== DIRECTIONS ==
Examine each line of the data, and copy the ones containing "files".

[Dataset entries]
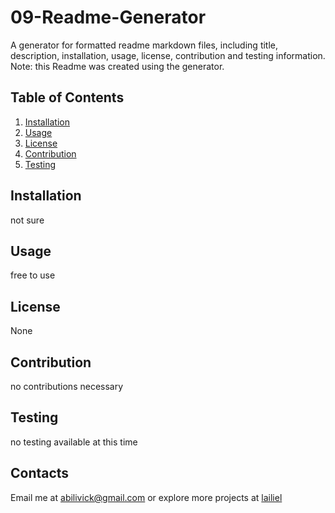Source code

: # 09-Readme-Generator

A generator for formatted readme markdown files, including title, description, installation, usage, license, contribution and testing information.
Note: this Readme was created using the generator.

## Table of Contents

1. [Installation](#installation)
2. [Usage](#usage)
3. [License](#license)
4. [Contribution](#contribution)
5. [Testing](#testing)

## Installation

not sure

## Usage

free to use

## License

None

## Contribution

no contributions necessary

## Testing

no testing available at this time

## Contacts

Email me at [abilivick@gmail.com](mailto:abilivick@gmail.com) or explore more projects at [lailiel](https://www.github.com/lailiel)
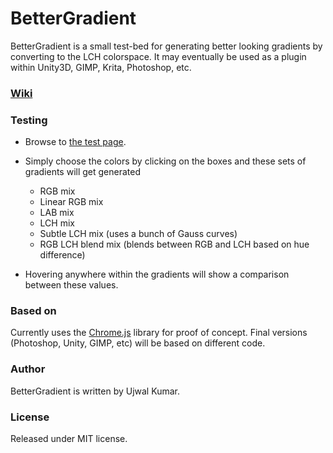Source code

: # BetterGradient

BetterGradient is a small test-bed for generating better looking gradients by converting to the LCH colorspace. It may eventually be used as a plugin within Unity3D, GIMP, Krita, Photoshop, etc.

### [Wiki](https://github.com/Xankill3r/BetterGradient/wiki)

### Testing

* Browse to [the test page](https://xankill3r.github.io/BetterGradient/).

* Simply choose the colors by clicking on the boxes and these sets of gradients will get generated
  * RGB mix
  * Linear RGB mix
  * LAB mix
  * LCH mix
  * Subtle LCH mix (uses a bunch of Gauss curves)
  * RGB LCH blend mix (blends between RGB and LCH based on hue difference)

* Hovering anywhere within the gradients will show a comparison between these values.

### Based on

Currently uses the [Chrome.js](https://github.com/gka/chroma.js) library for proof of concept. Final versions (Photoshop, Unity, GIMP, etc) will be based on different code.


### Author

BetterGradient is written by Ujwal Kumar.

### License

Released under MIT license.
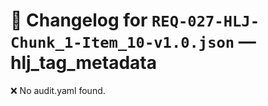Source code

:# 📝 Changelog for `REQ-027-HLJ-Chunk_1-Item_10-v1.0.json` — **hlj_tag_metadata**

❌ No audit.yaml found.
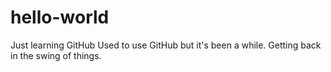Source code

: # hello-world
Just learning GitHub
Used to use GitHub but it's been a while.
Getting back in the swing of things.
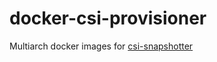 # docker-csi-provisioner

Multiarch docker images for [csi-snapshotter](https://github.com/kubernetes-csi/external-snapshotter/)
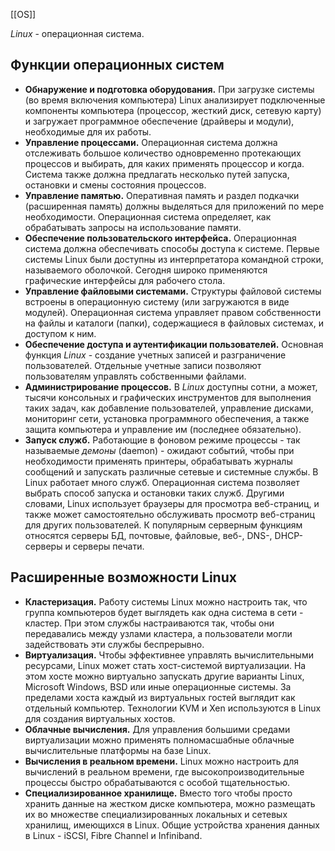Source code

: [[OS]]

*Linux* - операционная система.

## Функции операционных систем

- **Обнаружение и подготовка оборудования.** При загрузке системы (во время включения компьютера) Linux анализирует подключенные компоненты компьютера (процессор, жесткий диск, сетевую карту) и загружает программное обеспечение (драйверы и модули), необходимые для их работы.
- **Управление процессами.** Операционная система должна отслеживать большое количество одновременно протекающих процессов и выбирать, для каких применять процессор и когда. Система также должна предлагать несколько путей запуска, остановки и смены состояния процессов.
- **Управление памятью.** Оперативная память и раздел подкачки (расширенная память) должны выделяться для приложений по мере необходимости. Операционная система определяет, как обрабатывать запросы на использование памяти.
- **Обеспечение пользовательского интерфейса.** Операционная система должна обеспечивать способы доступа к системе. Первые системы Linux были доступны из интерпретатора командной строки, называемого оболочкой. Сегодня широко применяются графические интерфейсы для рабочего стола.
- **Управление файловыми системами.** Структуры файловой системы встроены в операционную систему (или загружаются в виде модулей). Операционная система управляет правом собственности на файлы и каталоги (папки), содержащиеся в файловых системах, и доступом к ним.
- **Обеспечение доступа и аутентификации пользователей.** Основная функция *Linux* - создание учетных записей и разграничение пользователей. Отдельные учетные записи позволяют пользователям управлять собственными файлами.
- **Администрирование процессов.** В *Linux* доступны сотни, а может, тысячи консольных и графических инструментов для выполнения таких задач, как добавление пользователей, управление дисками, мониторинг сети, установка программного обеспечения, а также защита компьютера и управление им (последнее обязательно). 
- **Запуск служб.** Работающие в фоновом режиме процессы - так называемые *демоны* (daemon) - ожидают событий, чтобы при необходимости применять принтеры, обрабатывать журналы сообщений и запускать различные сетевые и системные службы. В Linux работает много служб. Операционная система позволяет выбрать способ запуска и остановки таких служб. Другими словами, Linux использует браузеры для просмотра веб-страниц, и также может самостоятельно обслуживать просмотр веб-страниц для других пользователей. К популярным серверным функциям относятся серверы БД, почтовые, файловые, веб-, DNS-, DHCP-серверы и серверы печати.

## Расширенные возможности Linux

- **Кластеризация.** Работу системы Linux можно настроить так, что группа компьютеров будет выглядеть как одна система в сети - кластер. При этом службы настраиваются так, чтобы они передавались между узлами кластера, а пользователи могли задействовать эти службы беспрерывно.
- **Виртуализация.** Чтобы эффективнее управлять вычислительными ресурсами, Linux может стать хост-системой виртуализации. На этом хосте можно виртуально запускать другие варианты Linux, Microsoft Windows, BSD или иные операционные системы. За пределами хоста каждый из виртуальных гостей выглядит как отдельный компьютер. Технологии KVM и Xen используются в Linux для создания виртуальных хостов.
- **Облачные вычисления.** Для управления большими средами виртуализации можно применять полномасшабные облачные вычислительные платформы на базе Linux. 
- **Вычисления в реальном времени.** Linux можно настроить для вычислений в реальном времени, где высокопроизводительные процессы быстро обрабатываются с особой тщательностью.
- **Специализированное хранилище.** Вместо того чтобы просто хранить данные на жестком диске компьютера, можно размещать их во множестве специализированных локальных и сетевых хранилищ, имеющихся в Linux. Общие устройства хранения данных в Linux - iSCSI, Fibre Channel и Infiniband. 
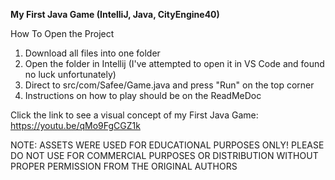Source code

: <b> My First Java Game (IntelliJ, Java, CityEngine40) </b>

How To Open the Project

1. Download all files into one folder
2. Open the folder in Intellij (I've attempted to open it in VS Code and found no luck unfortunately)
3. Direct to src/com/Safee/Game.java and press "Run" on the top corner
4. Instructions on how to play should be on the ReadMeDoc

Click the link to see a visual concept of my First Java Game: https://youtu.be/qMo9FgCGZ1k

NOTE: ASSETS WERE USED FOR EDUCATIONAL PURPOSES ONLY! PLEASE DO NOT USE FOR COMMERCIAL PURPOSES OR DISTRIBUTION WITHOUT PROPER PERMISSION FROM THE ORIGINAL AUTHORS
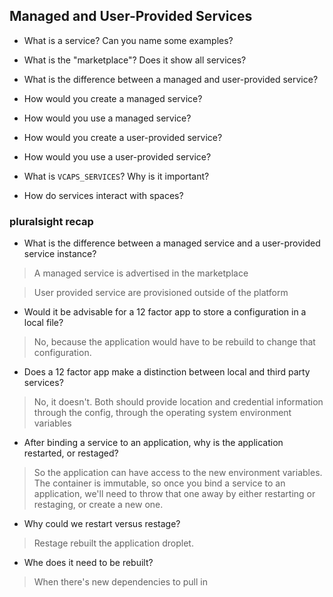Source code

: ## Managed and User-Provided Services

- What is a service? Can you name some examples?

- What is the "marketplace"? Does it show all services?

- What is the difference between a managed and user-provided service?

- How would you create a managed service?

- How would you use a managed service?

- How would you create a user-provided service?

- How would you use a user-provided service?

- What is `VCAPS_SERVICES`? Why is it important?

- How do services interact with spaces?


### pluralsight recap

- What is the difference between a managed service and a user-provided service instance?

> A managed service is advertised in the marketplace

> User provided service are provisioned outside of the platform

- Would it be advisable for a 12 factor app to store a configuration in a local file?

> No, because the application would have to be rebuild to change that configuration.

- Does a 12 factor app make a distinction between local and third party services?

> No, it doesn't. Both should provide location and credential information through the config, through the operating system environment variables

- After binding a service to an application, why is the application restarted, or restaged?

> So the application can have access to the new environment variables. The container is immutable, so once you bind a service to an application, we'll need to throw that one away by either restarting or restaging, or create a new one.

- Why could we restart versus restage?

> Restage rebuilt the application droplet.

- Whe does it need to be rebuilt?

> When there's new dependencies to pull in
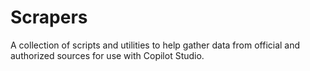 # Scrapers
A collection of scripts and utilities to help gather data from official and authorized sources for use with Copilot Studio.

== RESULT OF THE TASK ==
A generator for formatted readme markdown files, including title, description, installation, usage, license, contribution and testing information.
1. Download all files into one folder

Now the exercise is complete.